The scala standard library defines the foldRight in terms of foldLeft by reversing the list (which can be done in constant stack space) then calling foldLeft with the the arguments of the passed function reversed. This works for lists, but won't work for a structure which cannot be safely reversed, for example:
scala> Stream.continually(false)
res0: scala.collection.immutable.Stream[Boolean] = Stream(false, ?)
scala> res0.reverse
java.lang.OutOfMemoryError: GC overhead limit exceeded
Now lets think about what should be the result of this operation:
Stream.continually(false).foldRight(true)(_ && _)
The answer should be false, it doesn't matter how many false values are in the stream or if it is infinite, if we are going to combine them with a conjunction, the result will be false.
haskell of course gets this with no problem:
Prelude> foldr (&&) True (repeat False)
False
And that is because of two important things: haskell's foldr will traverse the stream from left to right, not right to left, and haskell is lazy by default. The first item here, that foldr actually traverses the list from left to right might surprise or confuse some people who think of a right fold as starting from the right, but the important feature of a right fold is not which end of a structure it starts on, but in which direction the associativity is. So give a list [1,2,3,4] and an op named op, a left fold is
((1 op 2) op 3) op 4)
and a right fold is
(1 op (2 op (3 op 4)))
But the order of evaluation shouldn't matter. So what the authors have done here in chapter 3 is to give you a fold which traverses the list from left to right, but because scala is by default strict, we still will not be able to traverse our stream of infinite falses, but have some patience, they will get to that in chapter 5 :) I'll give you a sneak peek, lets look at the difference between foldRight as it is defined in the standard library and as it is defined in the Foldable typeclass in scalaz:
Here's the implementation from the scala standard library:
def foldRight[B](z: B)(op: (A, B) => B): B
Here's the definition from scalaz's Foldable:
def foldRight[B](z: => B)(f: (A, => B) => B): B
The difference is that the Bs are all lazy, and now we get to fold our infinite stream again, as long as we give a function which is sufficiently lazy in its second parameter:
scala> Foldable[Stream].foldRight(Stream.continually(false),true)(_ && _)
res0: Boolean = false
One easy way to demonstrate this in Haskell is to use equational reasoning to demonstrate lazy evaluation. Let's write the find function in terms of foldr:
-- Return the first element of the list that satisfies the predicate, or `Nothing`.

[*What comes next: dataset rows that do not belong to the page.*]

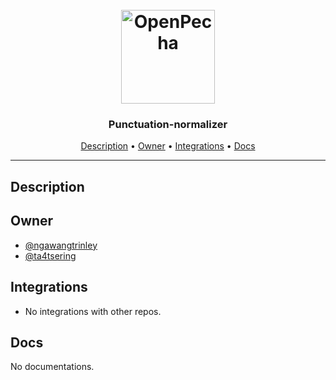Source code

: <h1 align="center">
  <br>
  <a href="https://openpecha.org"><img src="https://avatars.githubusercontent.com/u/82142807?s=400&u=19e108a15566f3a1449bafb03b8dd706a72aebcd&v=4" alt="OpenPecha" width="150"></a>
  <br>
</h1>

<h3 align="center">Punctuation-normalizer</h3>


<!-- Replace the title of the repository -->

<p align="center">
  <a href="#description">Description</a> •
  <a href="#owner">Owner</a> •
  <a href="#integrations">Integrations</a> •
  <a href="#docs">Docs</a>
</p>
<hr>

## Description


<!-- This section provides a high-level overview for the repo -->

## Owner

- [@ngawangtrinley](https://github.com/ngawangtrinley)
- [@ta4tsering](https://github.com/ta4tsering)

<!-- This section lists the owners of the repo -->

## Integrations


- No integrations with other repos.

<!-- This section must list as bulleted list how this repo depends or is integrated with other repos -->

## Docs

No documentations.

find :: (a -> Bool) -> [a] -> Maybe a
find p = foldr (step p) Nothing
where step pred x next = if pred x then Just x else next
foldr :: (a -> b -> b) -> b -> [a] -> b
foldr f z [] = z
foldr f z (x:xs) = f x (foldr f z xs)
In an eager language, if you wrote find with foldr it would traverse the whole list and use O(n) space. With lazy evaluation, it stops at the first element that satisfies the predicate, and uses only O(1) space (modulo garbage collection):
find odd [0..]
== foldr (step odd) Nothing [0..]
== step odd 0 (foldr (step odd) Nothing [1..])
== if odd 0 then Just 0 else (foldr (step odd) Nothing [1..])

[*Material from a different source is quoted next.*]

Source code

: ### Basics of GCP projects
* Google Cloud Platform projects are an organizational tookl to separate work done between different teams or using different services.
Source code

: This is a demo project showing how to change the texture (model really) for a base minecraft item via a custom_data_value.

== if False then Just 0 else (foldr (step odd) Nothing [1..])
== foldr (step odd) Nothing [1..]
== step odd 1 (foldr (step odd) Nothing [2..])
== if odd 1 then Just 1 else (foldr (step odd) Nothing [2..])
== if True then Just 1 else (foldr (step odd) Nothing [2..])
== Just 1
This evaluation stops in a finite number of steps, in spite of the fact that the list [0..] is infinite, so we know that we're not traversing the whole list. In addition, there is an upper bound on the complexity of the expressions at each step, which translates into a constant upper bound on the memory required to evaluate this.
The key here is that the step function that we're folding with has this property: no matter what the values of x and next are, it will either:
Evaluate to Just x, without invoking the next thunk, or
Tail-call the next thunk (in effect, if not literally).